Amartya Sen defines development as a process of expanding the real freedoms that humans enjoy. I believe that development is a sort of ecosystem of freedoms that compliment each other and work together to elevate the wellbeing of a population. Some of the most important freedoms include the freedom to enter markets and freedom of speech. Development depends on things such as social and economic arrangements as well as political and civil rights. Other aspects like industrialization, technological process, and social modernization are also key to development, assisting in overcoming famine, tyranny, poverty, and many other repressive sources of unfreedom.
This definition of development is a more expansive view of development. The author emphasizes that a broader approach permits simultaneous appreciation of vital roles in the process of development, such as opportunities of open dialogue and debate, governments and local authorities, political parties and other civic institutions, educational arrangements, and including markets and market-related organizations. Shared norms play a big role in influencing things such as gender inequities, the treatment of the environment, etc. Even though some countries with a high GNP prosper economically, the life expectancy of some wealthier countries tend to be shorter than expected because they focus almost strictly on one freedom.

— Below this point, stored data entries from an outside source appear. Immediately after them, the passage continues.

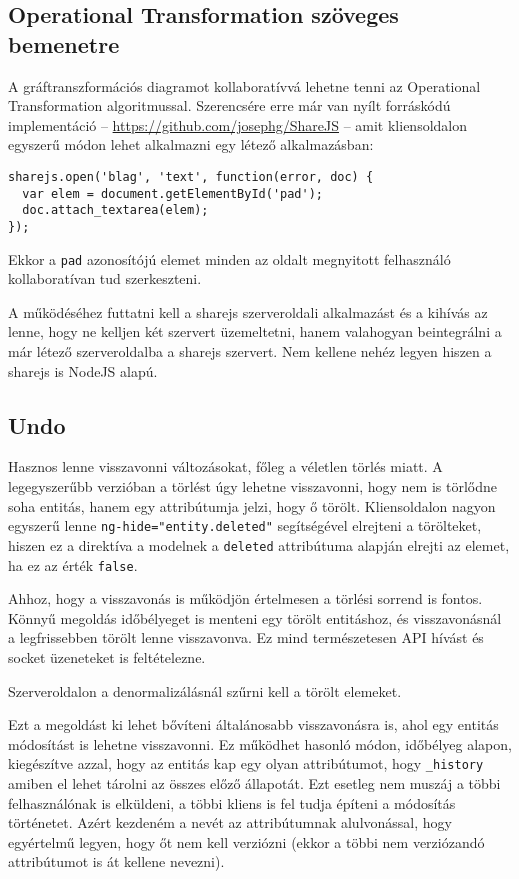 \subsection{Operational Transformation szöveges bemenetre}

A gráftranszformációs diagramot kollaboratívvá lehetne tenni az Operational Transformation algoritmussal. Szerencsére erre már van nyílt forráskódú implementáció -- \url{https://github.com/josephg/ShareJS} -- amit kliensoldalon egyszerű módon lehet alkalmazni egy létező alkalmazásban:

\begin{lstlisting}
sharejs.open('blag', 'text', function(error, doc) {
  var elem = document.getElementById('pad');
  doc.attach_textarea(elem);
});
\end{lstlisting} 

Ekkor a \lstinline{pad} azonosítójú elemet minden az oldalt megnyitott felhasználó kollaboratívan tud szerkeszteni. 

A működéséhez futtatni kell a sharejs szerveroldali alkalmazást és a kihívás az lenne, hogy ne kelljen két szervert üzemeltetni, hanem valahogyan beintegrálni a már létező szerveroldalba a sharejs szervert. Nem kellene nehéz legyen hiszen a sharejs is NodeJS alapú.

\subsection{Undo}

Hasznos lenne visszavonni változásokat, főleg a véletlen törlés miatt. A legegyszerűbb verzióban a törlést úgy lehetne visszavonni, hogy nem is törlődne soha entitás, hanem egy attribútumja jelzi, hogy ő törölt. Kliensoldalon nagyon egyszerű lenne \lstinline{ng-hide="entity.deleted"} segítségével elrejteni a törölteket, hiszen ez a direktíva a modelnek a \lstinline{deleted} attribútuma alapján elrejti az elemet, ha ez az érték \lstinline{false}. 

Ahhoz, hogy a visszavonás is működjön értelmesen a törlési sorrend is fontos. Könnyű megoldás időbélyeget is menteni egy törölt entitáshoz, és visszavonásnál a legfrissebben törölt lenne visszavonva. Ez mind természetesen API hívást és socket üzeneteket is feltételezne.

Szerveroldalon a denormalizálásnál szűrni kell a törölt elemeket.

Ezt a megoldást ki lehet bővíteni általánosabb visszavonásra is, ahol egy entitás módosítást is lehetne visszavonni. Ez működhet hasonló módon, időbélyeg alapon, kiegészítve azzal, hogy az entitás kap egy olyan attribútumot, hogy \lstinline{_history} amiben el lehet tárolni az összes előző állapotát. Ezt esetleg nem muszáj a többi felhasználónak is elküldeni, a többi kliens is fel tudja építeni a módosítás történetet. Azért kezdeném a nevét az attribútumnak alulvonással, hogy egyértelmű legyen, hogy őt nem kell verziózni (ekkor a többi nem verziózandó attribútumot is át kellene nevezni).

The author explores the fact that development requires the removal of major sources of unfreedom: poverty, tyranny, poor economic opportunities, systematic social deprivation, neglect of public facilities, and intolerance or overactivity of repressive states. The author goes into further detail about how unfreedoms can poorly affect other, seemingly unrelated, freedoms. Sen goes in depth about how economic freedom has a basic role in social living, exploring the tragic story of Kader Mia. Mia was forced to go into dangerous, off limits territory to find work to provide for his family and was stabbed in said territory. Economic unfreedom, in the form of extreme poverty, often makes one helpless in the violation of other kinds of freedom.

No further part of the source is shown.